REQUIRED WORK: Without changing a word, return the listing below, minus its images.
LISTED ENTRIES START
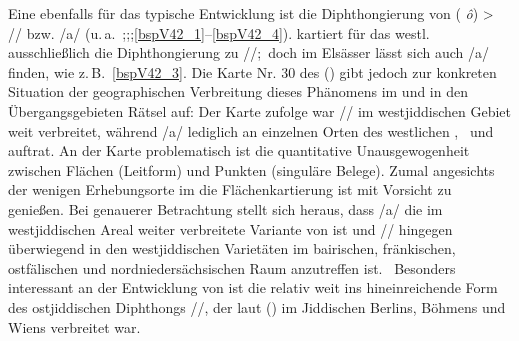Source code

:    Eine ebenfalls für das \hai{{\WJ}} typische Entwicklung ist die Diphthongierung von  ({\mhd}  \textit{ô}) > /\textopeno {}/ bzw. /a/ (u.\,a.\, \citealt[167]{Timm1987};\citealt[79]{Herzog1992};\citealt[28]{Beider2010};\ref{bspV42_1}–\ref{bspV42_4}). \cite[58f]{GuggenheimGruenberg1973} kartiert für das westl. \hai{{\SWJ}} ausschließlich die Diphthongierung zu /\textopeno {}/;\, doch im Elsässer \hai{{\SWJ}} lässt sich auch /a/ finden, wie z.\,B.\, \ref{bspV42_3}. Die Karte Nr. 30 des  (\citeyear[79]{Herzog1992}) gibt jedoch zur konkreten  Situation der geographischen Verbreitung dieses Phänomens im \hai{{\WJ}} und in den Übergangsgebieten Rätsel auf: Der Karte zufolge war /\textopeno {}/ im westjiddischen Gebiet weit verbreitet, während /a/ lediglich an einzelnen Orten des westlichen \hai{{\WJ}}, \,%
    und  auftrat. An der Karte problematisch ist die quantitative Unausgewogenheit zwischen Flächen (Leitform) und Punkten (singuläre Belege). Zumal angesichts der wenigen Erhebungsorte im \hai{{\WJ}} die Flächenkartierung ist mit Vorsicht zu genießen. Bei genauerer Betrachtung stellt sich heraus, dass /a/  die im westjiddischen Areal weiter verbreitete Variante von  ist und /\textopeno {}/ hingegen überwiegend in den westjiddischen Varietäten im bairischen, fränkischen, ostfälischen und nordniedersächsischen Raum anzutreffen ist. \,%
   Besonders interessant an der Entwicklung von  ist die relativ weit ins \hai{{\WJ}} hineinreichende Form des ostjiddischen Diphthongs /\textopeno \textsubarch{\textsci}/, der laut  (\citeyear[79]{Herzog1992}) im Jiddischen Berlins, Böhmens und Wiens verbreitet war.    
   
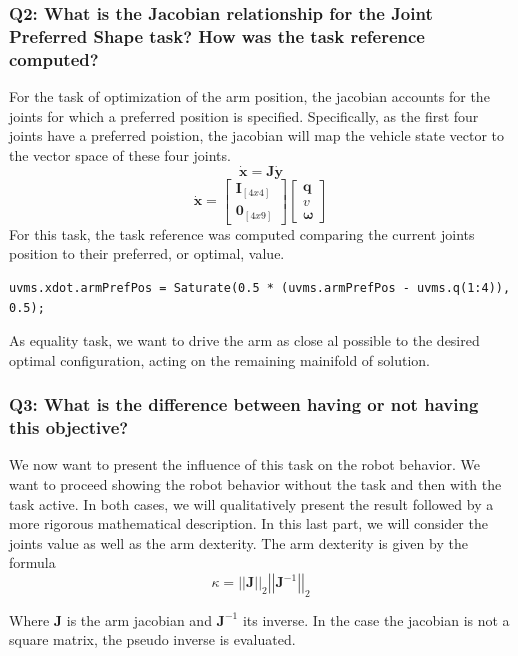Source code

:\documentclass{article}
\begin{document}
\subsubsection{Q2: What is the Jacobian relationship for the Joint Preferred Shape task? How was the task reference computed?}
For the task of optimization of the arm position, the jacobian accounts for the joints for which a preferred position is specified. Specifically, as the first four joints have a preferred poistion, the jacobian will map the vehicle state vector to the vector space of these four joints. 
$$
	\bm{\dot{x}} = \bm{J}\bm{\dot{y}}
$$ $$	
	\bm{\dot{x}} = \begin{bmatrix} \bm{I}_{[4x4]} \\ \bm{0}_{[4x9]} \end{bmatrix}         
	\begin{bmatrix} \bm{q}    \\ \bm{\textit{v}} \\ \bm{\omega} \end{bmatrix} 	   
$$
For this task, the task reference was computed comparing the current joints position to their preferred, or optimal, value. 
\begin{lstlisting}
uvms.xdot.armPrefPos = Saturate(0.5 * (uvms.armPrefPos - uvms.q(1:4)), 0.5);
\end{lstlisting}

As equality task, we want to drive the arm as close al possible to the desired optimal configuration, acting on the remaining mainifold of solution. 

\subsubsection{Q3: What is the difference between having or not having this objective?}

We now want to present the influence of this task on the robot behavior. We want to proceed showing the robot behavior without the task and then with the task active. In both cases, we will qualitatively present the result followed by a more rigorous mathematical description. In this last part, we will consider the joints value as well as the arm dexterity. The arm dexterity is given by the formula
$$ \kappa = \left|\left| \bm{J} \right|\right|_2 \left|\left| \bm{J}^{-1} \right|\right|_2
$$

Where $\bm{J}$ is the arm jacobian and $\bm{J}^{-1}$ its inverse. In the case the jacobian is not a square matrix, the pseudo inverse is evaluated. 
\end{document}
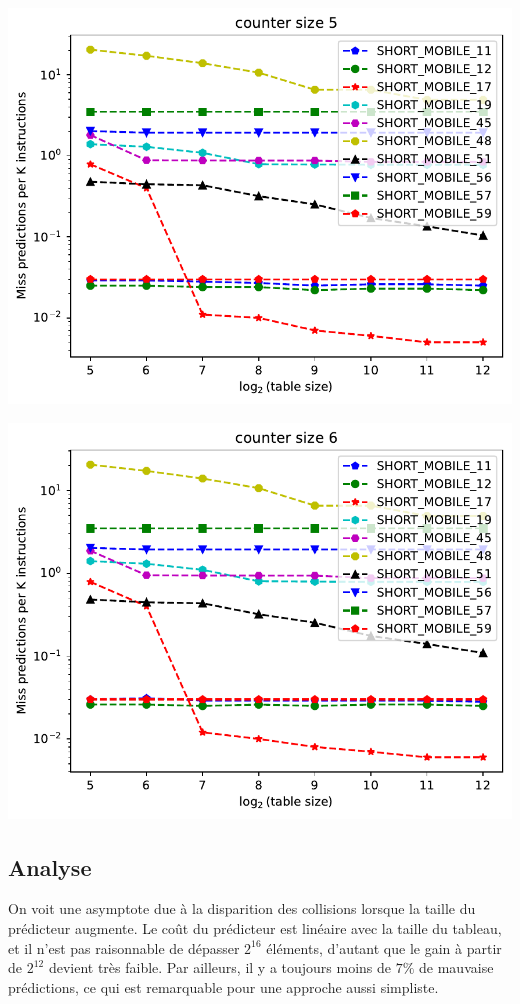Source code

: \documentclass[a4paper]{article}
\begin{document}
\begin{minipage}{.48\linewidth}
\includegraphics[width=\linewidth]{default-predictor/graph_5}
\end{minipage}%
\hfill
\begin{minipage}{.48\linewidth}
\includegraphics[width=\linewidth]{default-predictor/graph_6}
\end{minipage}
\subsection{Analyse}
On voit une asymptote due à la disparition des collisions lorsque la taille du prédicteur augmente.
Le coût du prédicteur est linéaire avec la taille du tableau, et il n'est pas raisonnable de dépasser $2^{16}$ éléments, d'autant que le gain à partir de $2^{12}$ devient très faible.
Par ailleurs, il y a toujours moins de $7\%$ de mauvaise prédictions, ce qui est remarquable pour une approche aussi simpliste.
\end{document}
LISTED ENTRIES END
YOUR SOLUTION:
Source code

:    Eine ebenfalls für das \hai{{\WJ}} typische Entwicklung ist die Diphthongierung von  ({\mhd}  \textit{ô}) > /\textopeno {}/ bzw. /a/ (u.\,a.\, \citealt[167]{Timm1987};\citealt[79]{Herzog1992};\citealt[28]{Beider2010};\ref{bspV42_1}–\ref{bspV42_4}). \cite[58f]{GuggenheimGruenberg1973} kartiert für das westl. \hai{{\SWJ}} ausschließlich die Diphthongierung zu /\textopeno {}/;\, doch im Elsässer \hai{{\SWJ}} lässt sich auch /a/ finden, wie z.\,B.\, \ref{bspV42_3}. Die Karte Nr. 30 des  (\citeyear[79]{Herzog1992}) gibt jedoch zur konkreten  Situation der geographischen Verbreitung dieses Phänomens im \hai{{\WJ}} und in den Übergangsgebieten Rätsel auf: Der Karte zufolge war /\textopeno {}/ im westjiddischen Gebiet weit verbreitet, während /a/ lediglich an einzelnen Orten des westlichen \hai{{\WJ}}, \,%
    und  auftrat. An der Karte problematisch ist die quantitative Unausgewogenheit zwischen Flächen (Leitform) und Punkten (singuläre Belege). Zumal angesichts der wenigen Erhebungsorte im \hai{{\WJ}} die Flächenkartierung ist mit Vorsicht zu genießen. Bei genauerer Betrachtung stellt sich heraus, dass /a/  die im westjiddischen Areal weiter verbreitete Variante von  ist und /\textopeno {}/ hingegen überwiegend in den westjiddischen Varietäten im bairischen, fränkischen, ostfälischen und nordniedersächsischen Raum anzutreffen ist. \,%
   Besonders interessant an der Entwicklung von  ist die relativ weit ins \hai{{\WJ}} hineinreichende Form des ostjiddischen Diphthongs /\textopeno \textsubarch{\textsci}/, der laut  (\citeyear[79]{Herzog1992}) im Jiddischen Berlins, Böhmens und Wiens verbreitet war.    
   
Source code

:\documentclass{article}
\begin{document}
\subsubsection{Q2: What is the Jacobian relationship for the Joint Preferred Shape task? How was the task reference computed?}
For the task of optimization of the arm position, the jacobian accounts for the joints for which a preferred position is specified. Specifically, as the first four joints have a preferred poistion, the jacobian will map the vehicle state vector to the vector space of these four joints. 
$$
	\bm{\dot{x}} = \bm{J}\bm{\dot{y}}
$$ $$	
	\bm{\dot{x}} = \begin{bmatrix} \bm{I}_{[4x4]} \\ \bm{0}_{[4x9]} \end{bmatrix}         
	\begin{bmatrix} \bm{q}    \\ \bm{\textit{v}} \\ \bm{\omega} \end{bmatrix} 	   
$$
For this task, the task reference was computed comparing the current joints position to their preferred, or optimal, value. 
\begin{lstlisting}
uvms.xdot.armPrefPos = Saturate(0.5 * (uvms.armPrefPos - uvms.q(1:4)), 0.5);
\end{lstlisting}

As equality task, we want to drive the arm as close al possible to the desired optimal configuration, acting on the remaining mainifold of solution. 

\subsubsection{Q3: What is the difference between having or not having this objective?}

We now want to present the influence of this task on the robot behavior. We want to proceed showing the robot behavior without the task and then with the task active. In both cases, we will qualitatively present the result followed by a more rigorous mathematical description. In this last part, we will consider the joints value as well as the arm dexterity. The arm dexterity is given by the formula
$$ \kappa = \left|\left| \bm{J} \right|\right|_2 \left|\left| \bm{J}^{-1} \right|\right|_2
$$

Where $\bm{J}$ is the arm jacobian and $\bm{J}^{-1}$ its inverse. In the case the jacobian is not a square matrix, the pseudo inverse is evaluated. 
\end{document}
Source code

: \documentclass[a4paper]{article}
\begin{document}
\begin{minipage}{.48\linewidth}
\includegraphics[width=\linewidth]{default-predictor/graph_5}
\end{minipage}%
\hfill
\begin{minipage}{.48\linewidth}
\includegraphics[width=\linewidth]{default-predictor/graph_6}
\end{minipage}
\subsection{Analyse}
On voit une asymptote due à la disparition des collisions lorsque la taille du prédicteur augmente.
Le coût du prédicteur est linéaire avec la taille du tableau, et il n'est pas raisonnable de dépasser $2^{16}$ éléments, d'autant que le gain à partir de $2^{12}$ devient très faible.
Par ailleurs, il y a toujours moins de $7\%$ de mauvaise prédictions, ce qui est remarquable pour une approche aussi simpliste.
\end{document}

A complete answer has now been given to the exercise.